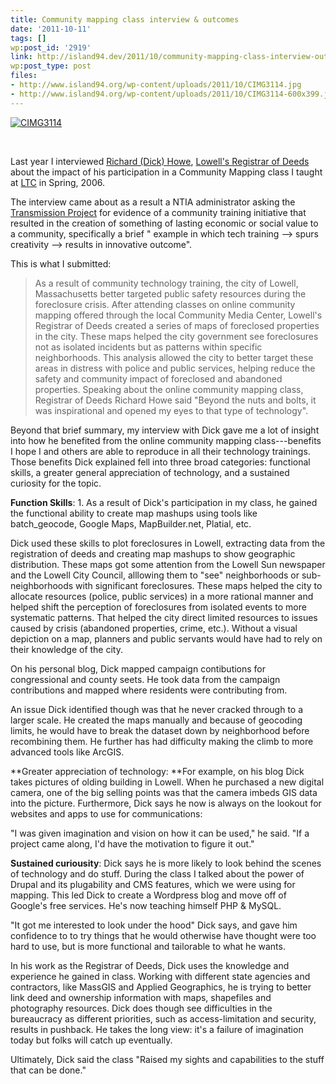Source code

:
 ```yaml
---
title: Community mapping class interview & outcomes
date: '2011-10-11'
tags: []
wp:post_id: '2919'
link: http://island94.dev/2011/10/community-mapping-class-interview-outcomes/
wp:post_type: post
files:
- http://www.island94.org/wp-content/uploads/2011/10/CIMG3114.jpg
- http://www.island94.org/wp-content/uploads/2011/10/CIMG3114-600x399.jpg
---
```


[ ![](http://www.island94.org/wp-content/uploads/2011/10/CIMG3114-600x399.jpg "CIMG3114") ](http://www.island94.org/wp-content/uploads/2011/10/CIMG3114.jpg)

 

Last year I interviewed [Richard (Dick) Howe](http://www.richardhowe.com), [Lowell's Registrar of Deeds](http://www.lowelldeeds.com/) about the impact of his participation in a Community Mapping class I taught at [LTC](http://ltc.org) in Spring, 2006.

The interview came about as a result a NTIA administrator asking the [Transmission Project](http://transmissionproject.org) for evidence of a community training initiative that resulted in the creation of something of lasting economic or social value to a community, specifically a brief " example in which tech training --> spurs creativity --> results in innovative outcome".

This is what I submitted:

> As a result of community technology training, the city of Lowell, Massachusetts better targeted public safety resources during the foreclosure crisis. After attending classes on online community mapping offered through the local Community Media Center, Lowell's Registrar of Deeds created a series of maps of foreclosed properties in the city. These maps helped the city government see foreclosures not as isolated incidents but as patterns within specific neighborhoods. This analysis allowed the city to better target these areas in distress with police and public services, helping reduce the safety and community impact of foreclosed and abandoned properties. Speaking about the online community mapping class, Registrar of Deeds Richard Howe said "Beyond the nuts and bolts, it was inspirational and opened my eyes to that type of technology".

Beyond that brief summary, my interview with Dick gave me a lot of insight into how he benefited from the online community mapping class---benefits I hope I and others are able to reproduce in all their technology trainings. Those benefits Dick explained fell into three broad categories: functional skills, a greater general appreciation of technology, and a sustained curiosity for the topic.

**Function Skills**: 1. As a result of Dick's participation in my class, he gained the functional ability to create map mashups using tools like batch\_geocode, Google Maps, MapBuilder.net, Platial, etc.

Dick used these skills to plot foreclosures in Lowell, extracting data from the registration of deeds and creating map mashups to show geographic distribution. These maps got some attention from the Lowell Sun newspaper and the Lowell City Council, alllowing them to "see" neighborhoods or sub-neighborhoods with significant foreclosures. These maps helped the city to allocate resources (police, public services) in a more rational manner and helped shift the perception of foreclosures from isolated events to more systematic patterns. That helped the city direct limited resources to issues caused by crisis (abandoned properties, crime, etc.). Without a visual depiction on a map, planners and public servants would have had to rely on their knowledge of the city.

On his personal blog, Dick mapped campaign contibutions for congressional and county seets. He took data from the campaign contributions and mapped where residents were contributing from.

An issue Dick identified though was that he never cracked through to a larger scale. He created the maps manually and because of geocoding limits, he would have to break the dataset down by neighborhood before recombining them. He further has had difficulty making the climb to more advanced tools like ArcGIS.

**Greater appreciation of technology: **For example, on his blog Dick takes pictures of olding building in Lowell. When he purchased a new digital camera, one of the big selling points was that the camera imbeds GIS data into the picture. Furthermore, Dick says he now is always on the lookout for websites and apps to use for communications:

"I was given imagination and vision on how it can be used," he said. "If a project came along, I'd have the motivation to figure it out."

**Sustained curiousity**: Dick says he is more likely to look behind the scenes of technology and do stuff. During the class I talked about the power of Drupal and its plugability and CMS features, which we were using for mapping. This led Dick to create a Wordpress blog and move off of Google's free services. He's now teaching himself PHP & MySQL.

"It got me interested to look under the hood" Dick says, and gave him confidence to to try things that he would otherwise have thought were too hard to use, but is more functional and tailorable to what he wants.

In his work as the Registrar of Deeds, Dick uses the knowledge and experience he gained in class. Working with different state agencies and contractors, like MassGIS and Applied Geographics, he is trying to better link deed and ownership information with maps, shapefiles and photography resources. Dick does though see difficulties in the bureaucracy as different priorities, such as access-limitation and security, results in pushback. He takes the long view: it's a failure of imagination today but folks will catch up eventually.

Ultimately, Dick said the class "Raised my sights and capabilities to the stuff that can be done."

== == ==

Leaving the pictures out, reproduce the entries above exactly.

Source code

:
 ```yaml
---
title: Community mapping class interview & outcomes
date: '2011-10-11'
tags: []
wp:post_id: '2919'
link: http://island94.dev/2011/10/community-mapping-class-interview-outcomes/
wp:post_type: post
files:
- http://www.island94.org/wp-content/uploads/2011/10/CIMG3114.jpg
- http://www.island94.org/wp-content/uploads/2011/10/CIMG3114-600x399.jpg
---
```


[ ![](http://www.island94.org/wp-content/uploads/2011/10/CIMG3114-600x399.jpg "CIMG3114") ](http://www.island94.org/wp-content/uploads/2011/10/CIMG3114.jpg)

 

Last year I interviewed [Richard (Dick) Howe](http://www.richardhowe.com), [Lowell's Registrar of Deeds](http://www.lowelldeeds.com/) about the impact of his participation in a Community Mapping class I taught at [LTC](http://ltc.org) in Spring, 2006.

The interview came about as a result a NTIA administrator asking the [Transmission Project](http://transmissionproject.org) for evidence of a community training initiative that resulted in the creation of something of lasting economic or social value to a community, specifically a brief " example in which tech training --> spurs creativity --> results in innovative outcome".

This is what I submitted:

> As a result of community technology training, the city of Lowell, Massachusetts better targeted public safety resources during the foreclosure crisis. After attending classes on online community mapping offered through the local Community Media Center, Lowell's Registrar of Deeds created a series of maps of foreclosed properties in the city. These maps helped the city government see foreclosures not as isolated incidents but as patterns within specific neighborhoods. This analysis allowed the city to better target these areas in distress with police and public services, helping reduce the safety and community impact of foreclosed and abandoned properties. Speaking about the online community mapping class, Registrar of Deeds Richard Howe said "Beyond the nuts and bolts, it was inspirational and opened my eyes to that type of technology".

Beyond that brief summary, my interview with Dick gave me a lot of insight into how he benefited from the online community mapping class---benefits I hope I and others are able to reproduce in all their technology trainings. Those benefits Dick explained fell into three broad categories: functional skills, a greater general appreciation of technology, and a sustained curiosity for the topic.

**Function Skills**: 1. As a result of Dick's participation in my class, he gained the functional ability to create map mashups using tools like batch\_geocode, Google Maps, MapBuilder.net, Platial, etc.

Dick used these skills to plot foreclosures in Lowell, extracting data from the registration of deeds and creating map mashups to show geographic distribution. These maps got some attention from the Lowell Sun newspaper and the Lowell City Council, alllowing them to "see" neighborhoods or sub-neighborhoods with significant foreclosures. These maps helped the city to allocate resources (police, public services) in a more rational manner and helped shift the perception of foreclosures from isolated events to more systematic patterns. That helped the city direct limited resources to issues caused by crisis (abandoned properties, crime, etc.). Without a visual depiction on a map, planners and public servants would have had to rely on their knowledge of the city.

On his personal blog, Dick mapped campaign contibutions for congressional and county seets. He took data from the campaign contributions and mapped where residents were contributing from.

An issue Dick identified though was that he never cracked through to a larger scale. He created the maps manually and because of geocoding limits, he would have to break the dataset down by neighborhood before recombining them. He further has had difficulty making the climb to more advanced tools like ArcGIS.

**Greater appreciation of technology: **For example, on his blog Dick takes pictures of olding building in Lowell. When he purchased a new digital camera, one of the big selling points was that the camera imbeds GIS data into the picture. Furthermore, Dick says he now is always on the lookout for websites and apps to use for communications:

"I was given imagination and vision on how it can be used," he said. "If a project came along, I'd have the motivation to figure it out."

**Sustained curiousity**: Dick says he is more likely to look behind the scenes of technology and do stuff. During the class I talked about the power of Drupal and its plugability and CMS features, which we were using for mapping. This led Dick to create a Wordpress blog and move off of Google's free services. He's now teaching himself PHP & MySQL.

"It got me interested to look under the hood" Dick says, and gave him confidence to to try things that he would otherwise have thought were too hard to use, but is more functional and tailorable to what he wants.

In his work as the Registrar of Deeds, Dick uses the knowledge and experience he gained in class. Working with different state agencies and contractors, like MassGIS and Applied Geographics, he is trying to better link deed and ownership information with maps, shapefiles and photography resources. Dick does though see difficulties in the bureaucracy as different priorities, such as access-limitation and security, results in pushback. He takes the long view: it's a failure of imagination today but folks will catch up eventually.

Ultimately, Dick said the class "Raised my sights and capabilities to the stuff that can be done."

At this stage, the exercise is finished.